Los adolescentes, por ejemplo, son expertos en quejarse y su momento vital es acorde, dado que empiezan a comprender lo que sucede y las razones por las cuales algunas cosas son injustas. Al mismo tiempo, no cuentan aún con el aplomo suficiente como para dirigir acciones efectivas para cambiar o proponer vías que lleven a la mejora de las circunstancias. Por eso, ocasionalmente, parecen un racimo interminable de lamentaciones.
Fuera del ámbito pueril, si la causa y la queja se mantienen indeterminadamente, la legítima manifestación contra una inquietud puede ocupar el espacio de las acciones necesarias para implementar mejoras reales. Así, el reproche va perdiendo valor comunicativo y la función catártica se apodera del proceso, logrando que la lamentación sea reincidente y obstruyendo la búsqueda de soluciones.

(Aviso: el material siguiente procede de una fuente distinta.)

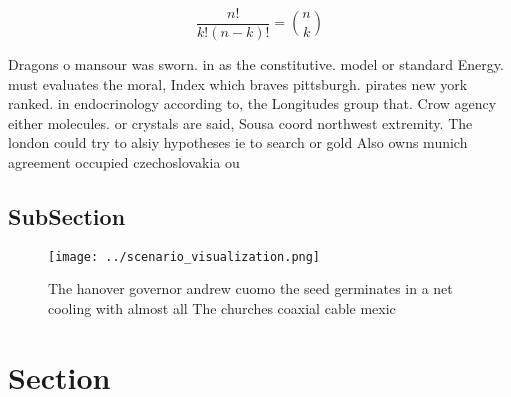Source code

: \documentclass[a4paper]{article}
\begin{document}
\[ \frac{n!}{k!(n-k)!} = \binom{n}{k} \]

Dragons o mansour was sworn. in as the constitutive. model or standard Energy. must evaluates the moral, Index which braves pittsburgh. pirates new york ranked. in endocrinology according to, the Longitudes group that. Crow agency either molecules. or crystals are said, Sousa coord northwest extremity. The london could try to alsiy hypotheses ie to search or gold Also owns munich agreement occupied czechoslovakia ou

\subsection{SubSection}

\begin{figure}
\centering
\texttt{[image: ../scenario\_visualization.png]}
\caption{The hanover governor andrew cuomo the seed germinates in a net cooling with almost all The churches coaxial cable mexic
}
\end{figure}
 
\section{Section}
\end{document}
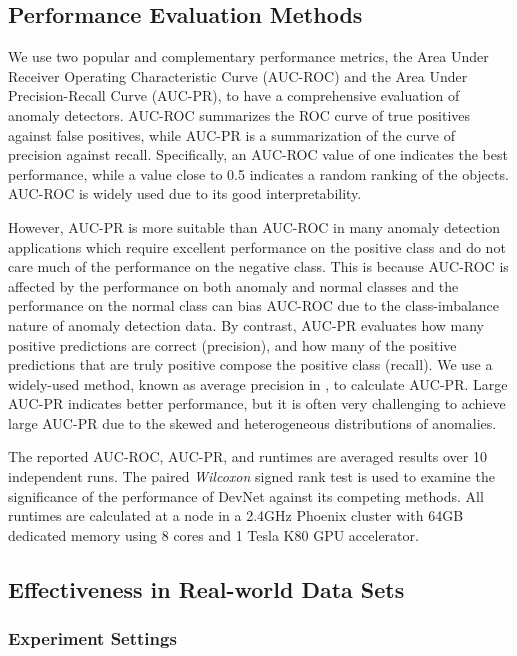 \documentclass[sigconf]{acmart}
\begin{document}
\subsection{Performance Evaluation Methods}
We use two popular and complementary performance metrics, the Area Under Receiver Operating Characteristic Curve (AUC-ROC) and the Area Under Precision-Recall Curve (AUC-PR), to have a comprehensive evaluation of anomaly detectors. AUC-ROC summarizes the ROC curve of true positives against false positives, while AUC-PR is a summarization of the curve of precision against recall. Specifically, an AUC-ROC value of one indicates the best performance, while a value close to 0.5 indicates a random ranking of the objects. AUC-ROC is widely used due to its good interpretability. 


However, AUC-PR is more suitable than AUC-ROC in many anomaly detection applications which require excellent performance on the positive class and do not care much of the performance on the negative class. This is because AUC-ROC is affected by the performance on both anomaly and normal classes and the performance on the normal class can bias AUC-ROC due to the class-imbalance nature of anomaly detection data. By contrast, AUC-PR evaluates how many positive predictions are correct (precision), and how many of the positive predictions that are truly positive compose the positive class (recall). We use a widely-used method, known as average precision in \cite{schutze2008introduction}, to calculate AUC-PR. Large AUC-PR indicates better performance, but it is often very challenging to achieve large AUC-PR due to the skewed and heterogeneous distributions of anomalies.

The reported AUC-ROC, AUC-PR, and runtimes are averaged results over 10 independent runs. The paired \textit{Wilcoxon} signed rank test \cite{woolson2007wilcoxon} is used to examine the significance of the performance of DevNet against its competing methods. All runtimes are calculated at a node in a 2.4GHz Phoenix cluster with 64GB dedicated memory using 8 cores and 1 Tesla K80 GPU accelerator. 



\subsection{Effectiveness in Real-world Data Sets}\label{exp:effectiveness}

\subsubsection{Experiment Settings}
\end{document}
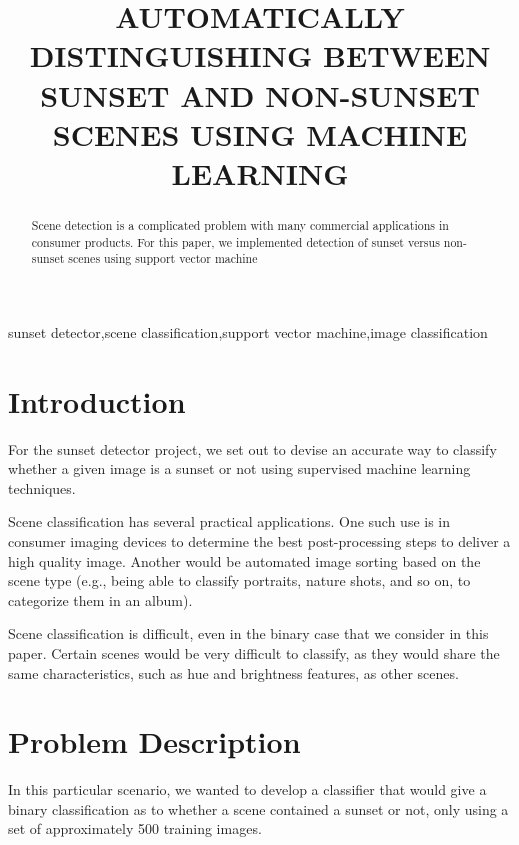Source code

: \documentclass{article}
\begin{document}
\sloppy

\title{AUTOMATICALLY DISTINGUISHING BETWEEN SUNSET AND NON-SUNSET SCENES USING MACHINE LEARNING}
%
\address{Rose-Hulman Institute of Technology \\
Email: kampernj@rose-hulman.edu and henderea@rose-hulman.edu}


\maketitle
\thispagestyle{fancy} \fancyhead{} \lhead{}
\renewcommand{\headrulewidth}{0pt}
\renewcommand{\footrulewidth}{0pt}




%
\begin{abstract}
Scene detection is a complicated problem with many commercial applications in 
consumer products. For this paper, we implemented detection of sunset versus 
non-sunset scenes using  support vector machine
\end{abstract}

%
\begin{keywords}
sunset detector,scene classification,support vector machine,image classification
\end{keywords}

%
\section{Introduction}
\label{sec:intro}
For the sunset detector project, we set out to devise an accurate way to classify
whether a given image is a sunset or not using supervised machine learning techniques.

Scene classification has several practical applications. One such use is in consumer
imaging devices to determine the best post-processing steps to deliver a high quality
image. Another would be automated image sorting based on the scene type (e.g., being 
able to classify portraits, nature shots, and so on, to categorize them in an album). 

Scene classification is difficult, even in the binary case that we consider in this
paper. Certain scenes would be very difficult to classify, as they would share the
same characteristics, such as hue and brightness features, as other scenes.

\section{Problem Description}
\label{sec:probdesc}
In this particular scenario, we wanted to develop a classifier that would give a binary
classification as to whether a scene contained a sunset or not, only using a set of 
approximately 500 training images.  
\end{document}
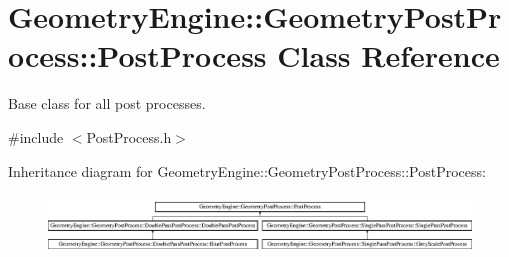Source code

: \hypertarget{class_geometry_engine_1_1_geometry_post_process_1_1_post_process}{}\section{Geometry\+Engine\+::Geometry\+Post\+Process\+::Post\+Process Class Reference}
\label{class_geometry_engine_1_1_geometry_post_process_1_1_post_process}


Base class for all post processes.  




{\ttfamily \#include $<$Post\+Process.\+h$>$}

Inheritance diagram for Geometry\+Engine\+::Geometry\+Post\+Process\+::Post\+Process\+:\begin{figure}[H]
\begin{center}
\leavevmode
\includegraphics[height=1.587902cm]{class_geometry_engine_1_1_geometry_post_process_1_1_post_process}
\end{center}
\end{figure}
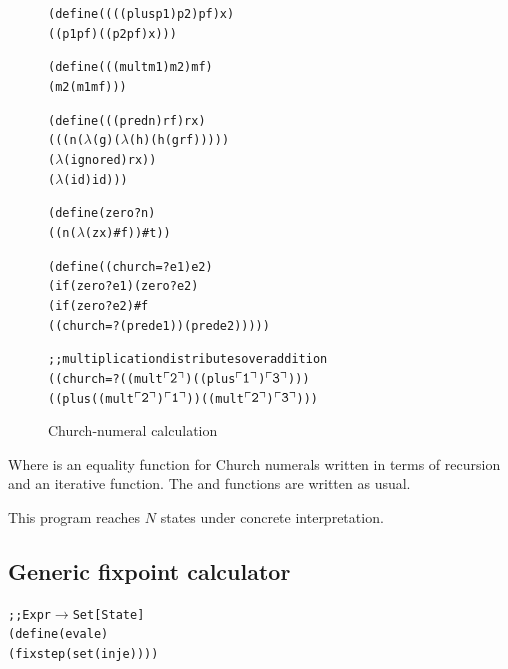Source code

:\documentclass[preprint,onecolumn,9pt]{sigplanconf} %
\begin{document}
\newcommand{\church}[1]{\(\ulcorner{\tt #1}\urcorner\)}





\begin{figure}
\begin{alltt}
(define ((((plus p1) p2) pf) x)
  ((p1 pf) ((p2 pf) x)))

(define (((mult m1) m2) mf)
  (m2 (m1 mf)))

(define (((pred n) rf) rx)
  (((n (\(\lambda\) (g) (\(\lambda\) (h) (h (g rf)))))
    (\(\lambda\) (ignored) rx))
   (\(\lambda\) (id) id)))

(define (zero? n)
  ((n (\(\lambda\) (zx) #f)) #t))

(define ((church=? e1) e2)
  (if (zero? e1) (zero? e2)
      (if (zero? e2) #f
          ((church=? (pred e1)) (pred e2)))))

;; multiplication distributes over addition
((church=? ((mult \church2) ((plus \church1) \church3)))
 ((plus ((mult \church2) \church1)) ((mult \church2) \church3)))
\end{alltt}
\caption{Church-numeral calculation}
\end{figure}

Where  is an equality function for Church numerals
written in terms of recursion and an iterative  function.
The  and  functions are written as usual.

This program reaches $N$ states under concrete interpretation.

\newpage
\subsection{Generic fixpoint calculator}

\begin{alltt}
;; Expr \(\to\) Set[State]
(define (eval e)
  (fix step (set (inj e))))
\end{alltt}
\end{document}
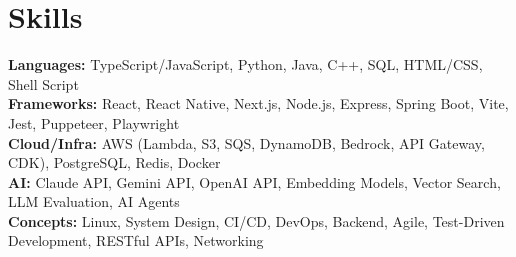 \documentclass[letterpaper,11pt]{article}
\begin{document}
\section{Skills}
 \begin{itemize}[leftmargin=0.15in, label={}]
    \small{\item{
         \textbf{Languages:}{ TypeScript/JavaScript, Python, Java, C++, SQL, HTML/CSS, Shell Script} \\
     \textbf{Frameworks:}{ React, React Native, Next.js, Node.js, Express, Spring Boot, Vite, Jest, Puppeteer, Playwright} \\
     \textbf{Cloud/Infra:}{ AWS (Lambda, S3, SQS, DynamoDB, Bedrock, API Gateway, CDK), PostgreSQL, Redis, Docker} \\
     \textbf{AI:}{ Claude API, Gemini API, OpenAI API, Embedding Models, Vector Search, LLM Evaluation, AI Agents} \\
     \textbf{Concepts:}{ Linux, System Design, CI/CD, DevOps, Backend, Agile, Test-Driven Development, RESTful APIs, Networking}
    }}
 \end{itemize}
\end{document}
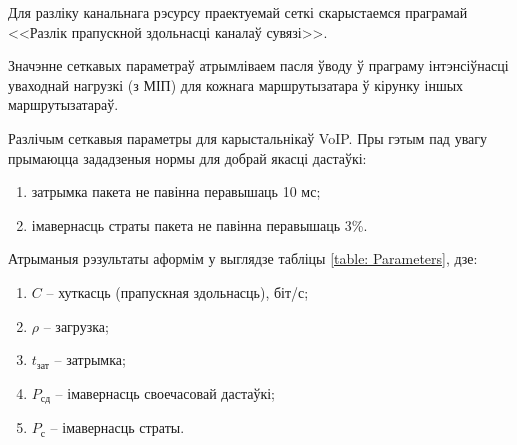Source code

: Для разліку канальнага рэсурсу праектуемай сеткі скарыстаемся
праграмай <<Разлік прапускной здольнасці каналаў сувязі>>.

Значэнне сеткавых параметраў атрымліваем пасля ўводу ў праграму
інтэнсіўнасці уваходнай нагрузкі (з МІП) для кожнага маршрутызатара
ў кірунку іншых маршрутызатараў.

Разлічым сеткавыя параметры для карыстальнікаў VoIP. Пры гэтым пад
увагу прымаюцца зададзеныя нормы для добрай якасці дастаўкі:
\begin{enumerate}
    \item затрымка пакета не павінна перавышаць 10 мс;
    \item імавернасць страты пакета не павінна перавышаць 3\%.
\end{enumerate}

Атрыманыя рэзультаты аформім у выглядзе табліцы
\ref{table: Parameters}, дзе:
\begin{enumerate}
    \item $C$ -- хуткасць (прапускная здольнасць), біт/с;
    \item $\rho$ -- загрузка;
    \item $t_{\text{зат}}$ -- затрымка;
    \item $P_{\text{сд}}$ -- імавернасць своечасовай дастаўкі;
    \item $P_{\text{с}}$ -- імавернасць страты.
\end{enumerate}

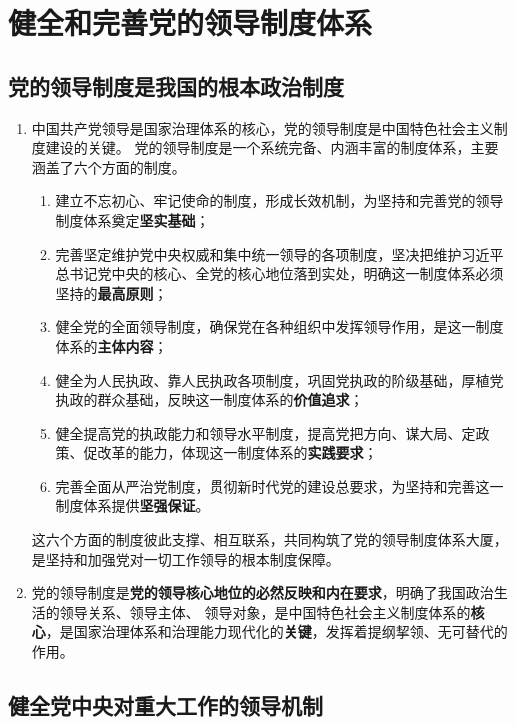 \documentclass[UTF8,10pt]{ctexbook} %
\begin{document}
\section{健全和完善党的领导制度体系}

\subsection{党的领导制度是我国的根本政治制度}


\begin{enumerate}[itemsep=0pt]
    \item 中国共产党领导是国家治理体系的核心，党的领导制度是中国特色社会主义制度建设的关键。
    党的领导制度是一个系统完备、内涵丰富的制度体系，主要涵盖了六个方面的制度。
    \begin{enumerate}[itemsep=0pt, label=(\arabic*)]
        \item 建立不忘初心、牢记使命的制度，形成长效机制，为坚持和完善党的领导制度体系奠定\textbf{坚实基础}；
        \item 完善坚定维护党中央权威和集中统一领导的各项制度，坚决把维护习近平总书记党中央的核心、全党的核心地位落到实处，明确这一制度体系必须坚持的\textbf{最高原则}；
        \item 健全党的全面领导制度，确保党在各种组织中发挥领导作用，是这一制度体系的\textbf{主体内容}；
        \item 健全为人民执政、靠人民执政各项制度，巩固党执政的阶级基础，厚植党执政的群众基础，反映这一制度体系的\textbf{价值追求}；
        \item 健全提高党的执政能力和领导水平制度，提高党把方向、谋大局、定政策、促改革的能力，体现这一制度体系的\textbf{实践要求}；
        \item 完善全面从严治党制度，贯彻新时代党的建设总要求，为坚持和完善这一制度体系提供\textbf{坚强保证}。
    \end{enumerate}
    这六个方面的制度彼此支撑、相互联系，共同构筑了党的领导制度体系大厦，是坚持和加强党对一切工作领导的根本制度保障。
    \item 党的领导制度是\textbf{党的领导核心地位的必然反映和内在要求}，明确了我国政治生活的领导关系、领导主体、
    领导对象，是中国特色社会主义制度体系的\textbf{核心}，是国家治理体系和治理能力现代化的\textbf{关键}，发挥着提纲挈领、无可替代的作用。
\end{enumerate}

\subsection{健全党中央对重大工作的领导机制}
\end{document}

En estos casos, quien demanda cambios ha quedado atrapado en un proceso infértil y repetitivo, pues esa mínima satisfacción proveniente del desahogo que produce la pequeña explosión emocional de quien sabe que tiene motivos para estar disgustado, resulta más segura que las complejidades de intentar resolver el problema de fondo.
El extravío violento
Por esta vía cíclica y sintomática, que solo es capaz de ofrecer la liberación impulsiva de cierta dosis de agresión, es posible pasar a niveles más violentos y difíciles de controlar.
Recordemos que una reclamación, por sí sola, no es capaz de cambiar las cosas, no está en su naturaleza hacerlo, es como un mensajero que lleva información. Las acciones forman parte de un departamento existencial diferente. Sin embargo, basado en un malestar auténtico producto de una situación injusta, quien se mantiene en la posición de reproche perenne se asegura el mantenimiento de la situación. Se ha hecho, sin saberlo, cómplice de aquello por lo que protesta, pues deja de lado acciones susceptibles de promover transformaciones más importantes.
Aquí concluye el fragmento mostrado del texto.